> _WHAT TO WORK ON_: Pick the lines holding the string "Importante" out of the records and copy them.

[Saved entries]
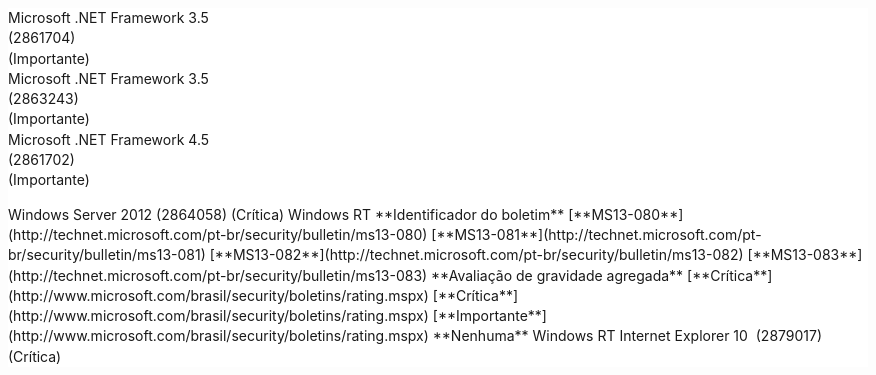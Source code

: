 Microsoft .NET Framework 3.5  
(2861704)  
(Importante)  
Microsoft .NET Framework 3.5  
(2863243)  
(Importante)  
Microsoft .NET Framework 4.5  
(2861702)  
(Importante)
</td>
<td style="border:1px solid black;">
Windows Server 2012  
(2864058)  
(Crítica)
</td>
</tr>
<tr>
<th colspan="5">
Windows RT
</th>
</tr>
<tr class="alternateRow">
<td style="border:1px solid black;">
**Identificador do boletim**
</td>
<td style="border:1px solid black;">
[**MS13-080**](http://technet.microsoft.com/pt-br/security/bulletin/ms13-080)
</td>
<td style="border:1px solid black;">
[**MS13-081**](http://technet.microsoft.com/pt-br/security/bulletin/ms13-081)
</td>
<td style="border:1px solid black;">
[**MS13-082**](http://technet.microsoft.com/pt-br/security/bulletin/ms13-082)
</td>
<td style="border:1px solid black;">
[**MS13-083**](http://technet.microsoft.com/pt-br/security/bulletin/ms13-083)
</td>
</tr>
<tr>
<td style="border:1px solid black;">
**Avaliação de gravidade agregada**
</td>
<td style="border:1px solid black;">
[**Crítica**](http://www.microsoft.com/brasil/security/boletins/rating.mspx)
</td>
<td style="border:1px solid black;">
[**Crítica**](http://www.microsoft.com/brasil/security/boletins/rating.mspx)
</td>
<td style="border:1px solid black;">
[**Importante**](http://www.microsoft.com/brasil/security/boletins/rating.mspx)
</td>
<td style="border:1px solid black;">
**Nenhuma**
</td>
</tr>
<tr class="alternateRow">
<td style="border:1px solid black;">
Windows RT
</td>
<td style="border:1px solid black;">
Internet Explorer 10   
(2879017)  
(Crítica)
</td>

> _ANSWER SPACE_:
(Importante)  
(Importante)  
(Importante)
[**Importante**](http://www.microsoft.com/brasil/security/boletins/rating.mspx)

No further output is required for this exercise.